# Available data

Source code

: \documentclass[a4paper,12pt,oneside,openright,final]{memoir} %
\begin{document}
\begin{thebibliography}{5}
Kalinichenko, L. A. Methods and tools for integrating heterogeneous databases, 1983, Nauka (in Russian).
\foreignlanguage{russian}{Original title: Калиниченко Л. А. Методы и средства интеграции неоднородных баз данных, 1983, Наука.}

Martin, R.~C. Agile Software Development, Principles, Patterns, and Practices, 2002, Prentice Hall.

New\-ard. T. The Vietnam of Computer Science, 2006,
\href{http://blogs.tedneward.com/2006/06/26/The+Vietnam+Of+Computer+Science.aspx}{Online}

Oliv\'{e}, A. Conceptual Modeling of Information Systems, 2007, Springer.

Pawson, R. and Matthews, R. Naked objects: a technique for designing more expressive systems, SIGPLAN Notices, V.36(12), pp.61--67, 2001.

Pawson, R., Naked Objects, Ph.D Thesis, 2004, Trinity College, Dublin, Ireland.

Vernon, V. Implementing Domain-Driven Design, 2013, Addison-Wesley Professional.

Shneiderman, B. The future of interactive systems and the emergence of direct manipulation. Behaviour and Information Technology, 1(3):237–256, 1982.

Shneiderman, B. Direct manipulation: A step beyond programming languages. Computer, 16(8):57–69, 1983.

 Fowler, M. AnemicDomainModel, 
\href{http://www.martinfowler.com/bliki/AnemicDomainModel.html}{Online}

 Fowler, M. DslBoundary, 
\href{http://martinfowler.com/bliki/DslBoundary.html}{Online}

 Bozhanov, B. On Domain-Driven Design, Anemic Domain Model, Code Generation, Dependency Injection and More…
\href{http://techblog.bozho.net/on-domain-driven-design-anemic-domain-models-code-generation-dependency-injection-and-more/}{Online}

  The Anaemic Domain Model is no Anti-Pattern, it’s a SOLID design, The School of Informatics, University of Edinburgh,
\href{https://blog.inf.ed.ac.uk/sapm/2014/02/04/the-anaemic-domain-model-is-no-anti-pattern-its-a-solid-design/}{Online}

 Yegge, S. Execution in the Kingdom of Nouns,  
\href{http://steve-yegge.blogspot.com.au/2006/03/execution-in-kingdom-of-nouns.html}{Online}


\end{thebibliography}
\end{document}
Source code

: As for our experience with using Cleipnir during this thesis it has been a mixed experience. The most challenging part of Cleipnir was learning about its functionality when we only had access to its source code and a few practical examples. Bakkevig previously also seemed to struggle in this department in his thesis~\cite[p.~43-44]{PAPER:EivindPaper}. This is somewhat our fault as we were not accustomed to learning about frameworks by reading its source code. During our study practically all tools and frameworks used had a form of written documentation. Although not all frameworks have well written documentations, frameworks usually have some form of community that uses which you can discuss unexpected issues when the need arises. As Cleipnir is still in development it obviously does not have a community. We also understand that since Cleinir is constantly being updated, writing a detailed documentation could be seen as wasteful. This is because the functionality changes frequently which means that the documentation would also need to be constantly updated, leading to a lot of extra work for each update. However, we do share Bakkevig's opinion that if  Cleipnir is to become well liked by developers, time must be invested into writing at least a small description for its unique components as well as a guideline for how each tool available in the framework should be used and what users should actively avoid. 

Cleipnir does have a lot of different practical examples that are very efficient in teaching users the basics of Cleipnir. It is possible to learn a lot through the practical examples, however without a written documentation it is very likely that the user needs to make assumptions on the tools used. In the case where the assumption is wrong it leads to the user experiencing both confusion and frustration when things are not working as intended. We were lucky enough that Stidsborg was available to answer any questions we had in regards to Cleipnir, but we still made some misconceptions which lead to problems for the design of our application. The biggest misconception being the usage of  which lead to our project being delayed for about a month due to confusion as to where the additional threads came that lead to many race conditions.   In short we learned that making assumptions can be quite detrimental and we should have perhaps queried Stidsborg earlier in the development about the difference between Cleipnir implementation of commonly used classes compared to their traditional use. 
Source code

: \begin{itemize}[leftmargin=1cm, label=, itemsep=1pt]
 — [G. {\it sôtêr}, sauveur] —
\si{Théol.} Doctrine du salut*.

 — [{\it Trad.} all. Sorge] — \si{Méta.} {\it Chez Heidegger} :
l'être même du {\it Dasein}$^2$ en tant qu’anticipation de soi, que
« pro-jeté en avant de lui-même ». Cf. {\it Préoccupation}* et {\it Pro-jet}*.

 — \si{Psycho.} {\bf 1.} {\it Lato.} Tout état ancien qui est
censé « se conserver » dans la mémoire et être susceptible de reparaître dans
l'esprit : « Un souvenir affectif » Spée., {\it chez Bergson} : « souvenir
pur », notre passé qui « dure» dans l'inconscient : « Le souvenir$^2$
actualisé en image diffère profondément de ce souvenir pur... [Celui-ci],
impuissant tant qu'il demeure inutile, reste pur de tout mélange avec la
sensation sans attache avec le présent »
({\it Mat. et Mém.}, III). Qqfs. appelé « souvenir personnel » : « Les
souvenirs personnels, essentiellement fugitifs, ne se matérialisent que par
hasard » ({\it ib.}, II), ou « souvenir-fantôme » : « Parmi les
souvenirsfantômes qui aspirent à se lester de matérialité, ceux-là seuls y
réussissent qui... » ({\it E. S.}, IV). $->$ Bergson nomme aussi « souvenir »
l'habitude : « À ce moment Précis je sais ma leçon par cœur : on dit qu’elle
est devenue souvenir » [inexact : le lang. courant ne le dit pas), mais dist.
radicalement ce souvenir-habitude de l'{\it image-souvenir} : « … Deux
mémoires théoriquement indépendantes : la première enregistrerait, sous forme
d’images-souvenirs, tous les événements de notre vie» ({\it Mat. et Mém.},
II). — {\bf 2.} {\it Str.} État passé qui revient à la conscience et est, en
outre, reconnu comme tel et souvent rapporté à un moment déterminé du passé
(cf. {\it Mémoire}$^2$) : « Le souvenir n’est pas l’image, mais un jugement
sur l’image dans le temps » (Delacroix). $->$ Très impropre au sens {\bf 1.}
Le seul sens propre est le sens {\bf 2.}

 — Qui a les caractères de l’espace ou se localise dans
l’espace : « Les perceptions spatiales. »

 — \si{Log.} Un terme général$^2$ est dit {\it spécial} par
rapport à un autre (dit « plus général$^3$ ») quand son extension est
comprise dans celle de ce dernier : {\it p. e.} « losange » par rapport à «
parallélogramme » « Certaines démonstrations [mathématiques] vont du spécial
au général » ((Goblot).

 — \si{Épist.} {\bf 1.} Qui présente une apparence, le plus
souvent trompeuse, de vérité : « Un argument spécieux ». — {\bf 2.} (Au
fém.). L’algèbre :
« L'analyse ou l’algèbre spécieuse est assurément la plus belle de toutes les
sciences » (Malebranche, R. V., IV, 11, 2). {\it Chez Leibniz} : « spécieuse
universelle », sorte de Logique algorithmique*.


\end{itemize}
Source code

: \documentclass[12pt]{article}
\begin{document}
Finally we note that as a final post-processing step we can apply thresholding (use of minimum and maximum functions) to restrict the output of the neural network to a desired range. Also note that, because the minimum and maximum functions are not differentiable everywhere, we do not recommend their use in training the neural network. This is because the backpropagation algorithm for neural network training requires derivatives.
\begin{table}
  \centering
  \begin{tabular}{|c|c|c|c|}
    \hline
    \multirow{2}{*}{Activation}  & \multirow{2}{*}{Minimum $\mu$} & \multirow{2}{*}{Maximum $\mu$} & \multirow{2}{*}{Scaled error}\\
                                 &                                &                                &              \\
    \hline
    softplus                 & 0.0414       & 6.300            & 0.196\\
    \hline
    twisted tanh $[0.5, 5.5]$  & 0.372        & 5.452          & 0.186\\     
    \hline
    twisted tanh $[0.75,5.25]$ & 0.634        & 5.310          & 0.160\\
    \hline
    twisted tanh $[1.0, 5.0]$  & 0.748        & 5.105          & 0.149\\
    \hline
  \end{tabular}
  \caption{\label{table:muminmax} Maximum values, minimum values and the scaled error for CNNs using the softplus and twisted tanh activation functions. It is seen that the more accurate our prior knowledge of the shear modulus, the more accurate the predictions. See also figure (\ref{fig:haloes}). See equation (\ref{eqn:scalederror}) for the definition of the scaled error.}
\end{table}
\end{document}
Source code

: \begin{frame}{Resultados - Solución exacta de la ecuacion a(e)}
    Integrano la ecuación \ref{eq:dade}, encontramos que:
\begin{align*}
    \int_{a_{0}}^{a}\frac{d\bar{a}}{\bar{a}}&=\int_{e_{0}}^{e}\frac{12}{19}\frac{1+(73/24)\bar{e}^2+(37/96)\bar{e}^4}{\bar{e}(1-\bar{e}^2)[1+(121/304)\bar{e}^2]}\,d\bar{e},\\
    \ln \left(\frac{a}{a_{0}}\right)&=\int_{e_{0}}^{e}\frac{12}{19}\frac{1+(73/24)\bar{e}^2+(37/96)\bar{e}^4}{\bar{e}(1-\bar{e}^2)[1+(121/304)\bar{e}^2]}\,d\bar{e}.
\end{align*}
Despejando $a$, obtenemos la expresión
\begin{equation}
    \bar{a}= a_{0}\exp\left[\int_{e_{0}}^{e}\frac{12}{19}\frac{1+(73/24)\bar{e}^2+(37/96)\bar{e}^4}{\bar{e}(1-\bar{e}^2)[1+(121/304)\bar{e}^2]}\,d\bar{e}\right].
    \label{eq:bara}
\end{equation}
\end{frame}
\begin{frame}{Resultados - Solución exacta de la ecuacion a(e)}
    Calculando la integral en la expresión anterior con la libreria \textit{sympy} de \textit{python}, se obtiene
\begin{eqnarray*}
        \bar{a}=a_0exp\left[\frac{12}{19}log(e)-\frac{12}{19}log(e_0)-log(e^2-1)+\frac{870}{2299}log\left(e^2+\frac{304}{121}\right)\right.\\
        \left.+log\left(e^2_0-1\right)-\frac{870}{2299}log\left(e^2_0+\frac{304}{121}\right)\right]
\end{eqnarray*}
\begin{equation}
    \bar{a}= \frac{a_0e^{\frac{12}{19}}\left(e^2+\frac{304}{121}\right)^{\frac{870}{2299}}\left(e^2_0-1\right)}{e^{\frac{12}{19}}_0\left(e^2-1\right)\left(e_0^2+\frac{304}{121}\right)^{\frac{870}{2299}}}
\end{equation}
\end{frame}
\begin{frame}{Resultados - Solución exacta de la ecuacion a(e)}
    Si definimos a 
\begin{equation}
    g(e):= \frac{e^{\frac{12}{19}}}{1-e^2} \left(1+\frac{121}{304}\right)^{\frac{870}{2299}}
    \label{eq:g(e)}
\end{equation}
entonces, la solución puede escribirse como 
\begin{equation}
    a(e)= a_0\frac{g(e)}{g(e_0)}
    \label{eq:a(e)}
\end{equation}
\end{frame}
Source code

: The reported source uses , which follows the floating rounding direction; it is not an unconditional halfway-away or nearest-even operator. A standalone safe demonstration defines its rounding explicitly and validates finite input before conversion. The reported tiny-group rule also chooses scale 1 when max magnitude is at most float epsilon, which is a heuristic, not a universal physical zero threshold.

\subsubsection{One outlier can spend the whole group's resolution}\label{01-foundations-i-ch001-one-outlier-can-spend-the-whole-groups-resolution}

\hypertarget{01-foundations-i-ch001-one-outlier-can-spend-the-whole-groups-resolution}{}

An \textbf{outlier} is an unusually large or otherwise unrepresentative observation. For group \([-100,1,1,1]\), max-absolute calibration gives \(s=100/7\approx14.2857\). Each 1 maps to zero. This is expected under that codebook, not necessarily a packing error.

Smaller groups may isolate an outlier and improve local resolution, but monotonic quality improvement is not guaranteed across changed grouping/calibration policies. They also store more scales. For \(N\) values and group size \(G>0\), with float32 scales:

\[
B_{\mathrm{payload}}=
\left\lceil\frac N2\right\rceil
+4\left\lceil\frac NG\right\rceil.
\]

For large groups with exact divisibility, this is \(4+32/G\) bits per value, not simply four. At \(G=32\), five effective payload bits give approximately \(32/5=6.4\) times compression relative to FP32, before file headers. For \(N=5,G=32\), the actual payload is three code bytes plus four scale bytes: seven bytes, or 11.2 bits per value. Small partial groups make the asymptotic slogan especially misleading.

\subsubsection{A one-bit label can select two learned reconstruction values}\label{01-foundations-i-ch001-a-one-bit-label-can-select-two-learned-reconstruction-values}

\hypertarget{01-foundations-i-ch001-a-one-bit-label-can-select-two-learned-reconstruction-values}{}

# Problem details
Scan the lines above for the word "Pawson" and copy every one where it occurs.

# Your response
Pawson, R. and Matthews, R. Naked objects: a technique for designing more expressive systems, SIGPLAN Notices, V.36(12), pp.61--67, 2001.
Pawson, R., Naked Objects, Ph.D Thesis, 2004, Trinity College, Dublin, Ireland.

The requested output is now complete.